Точно миллионы пчел, ос и шмелей наполнили воздух зрительного зала - до того
сильно и ядовито было шипенье..."
Перечитывая теперь эти театральные злыдни, прямо глазам не веришь! Чего
тут только нет! "Птичья пьеса", "нелепица в лицах", "кляуза на живых людей",
"экземпляр для театральной кунсткамеры" и т.д.
"Присутствовал весь литературный мир", - оповещалось в газетах. Но это
очень громко звучит в печати, а на деле представляет какой-нибудь десяток
добрых литературных имен. Прибавьте сюда дюжину чутких восторженных
поклонниц Чехова... вот и все!.. Это капля в широком \66\ море бенефисной
публики, той особенной петербургской бенефисной публики, которая, заплатив
тройную плату за места, ищет на сцене вовсе не литературы, а любимой
актрисы, в ослепительных бенефисных туалетах и раздражительно любопытного
зрелища - зрелища и зрелища прежде всего!..
А ее, не угодно ли, угощают пьесой, написанной дерзко наперекор
театральной рутине, да еще, вдобавок, исполненной в том тусклом банальном
тоне, в каком актеры-любители разыгрывают всякие переделки. И г-жа
рутина-публика точно вдруг помешалась от разочарования и с капризной
придирчивостью вину актеров всецело перенесла на автора... Бедному автору
ставилось решительно все в вину, самые простые мелочи!..

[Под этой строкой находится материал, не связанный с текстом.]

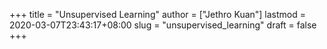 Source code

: +++
title = "Unsupervised Learning"
author = ["Jethro Kuan"]
lastmod = 2020-03-07T23:43:17+08:00
slug = "unsupervised_learning"
draft = false
+++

На сцене в первом акте, после захода солнца, темнеет.
- Почему это вдруг стало темно? Как это нелепо! - слышу чей-то голос
позади моего кресла.
Во втором акте Треплев (Аполлонский) кладет у ног Нины Заречной
(Комиссаржевская) убитую чайку. Рядом со мной опять кто-то ворчит:
- Отчего это Аполлонский все носится с какой-то дохлой уткой? Экая
дичь, в самом деле!..
В антракте (между вторым и третьим действием) сталкиваюсь в проходе
между креслами с одним превосходительным членом театральной дирекции.
- Помилуйте, - говорю я ему, - разве можно такие тонкие пьесы играть
так возмутительно неряшливо?
Театральный генерал презрительно фыркает.

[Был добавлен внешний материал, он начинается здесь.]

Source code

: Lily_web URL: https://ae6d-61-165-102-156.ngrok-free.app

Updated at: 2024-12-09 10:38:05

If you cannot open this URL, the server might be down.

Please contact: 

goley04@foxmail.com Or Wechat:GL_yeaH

- Так, по-вашему, это "пьеса"? Поздравляю! А по-моему, это - форменная
чепуха!
Прохожу в буфет и встречаю там знакомого полковника, большого театрала.

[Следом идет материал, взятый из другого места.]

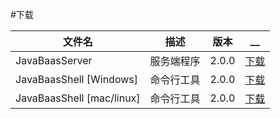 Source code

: #下载

文件名|描述|版本|__
--- | ---| --- | ---
JavaBaasServer|服务端程序|2.0.0|[下载](http://7xr649.dl1.z0.glb.clouddn.com/JavaBaas.zip)
JavaBaasShell [Windows]|命令行工具|2.0.0|[下载]()
JavaBaasShell [mac/linux]|命令行工具|2.0.0|[下载]()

Вот, думаю, с кем отведу душу...
- Ну, и отличился же сегодня Сазонов! - негодую я: - Вместо литератора
Тригорина играет доброй памяти Андрюшу Белугина?..{27}
Но миролюбивый полковник раздраженно на меня набрасывается:
- Да-с, и надо в ножки ему поклониться, что еще "играет"! Удивляюсь на
дирекцию - как можно ставить на сцену такую галиматью!..
Возвращаюсь в партер, удрученный до последней степени.
В третьем акте, во время глубоко трогательной сцены между Аркадиной и
Треплевым, в бенефисной публике, бог \67\ весть с чего, вызывает веселое
настроение белая повязка, похожая на чалму, которую мать накладывает на
голову раненого сына (в последнем издании "Чайки" Чехов сделал очень тонкую
поправку в этом месте){28}.
Следующая за ней сцена между Аркадиной и ее сожителем - литератором
Тригориным - прямо великолепна по реализму и оригинальности замысла. Но
сцена разыграна была Сазоновым и Дюжиковой грубо и банально, и момент, когда
Аркадина падает на колени перед Тригориным, показался большинству смешным и
неестественным.
А сцена последней встречи Треплева с Ниной Заречной в четвертом акте?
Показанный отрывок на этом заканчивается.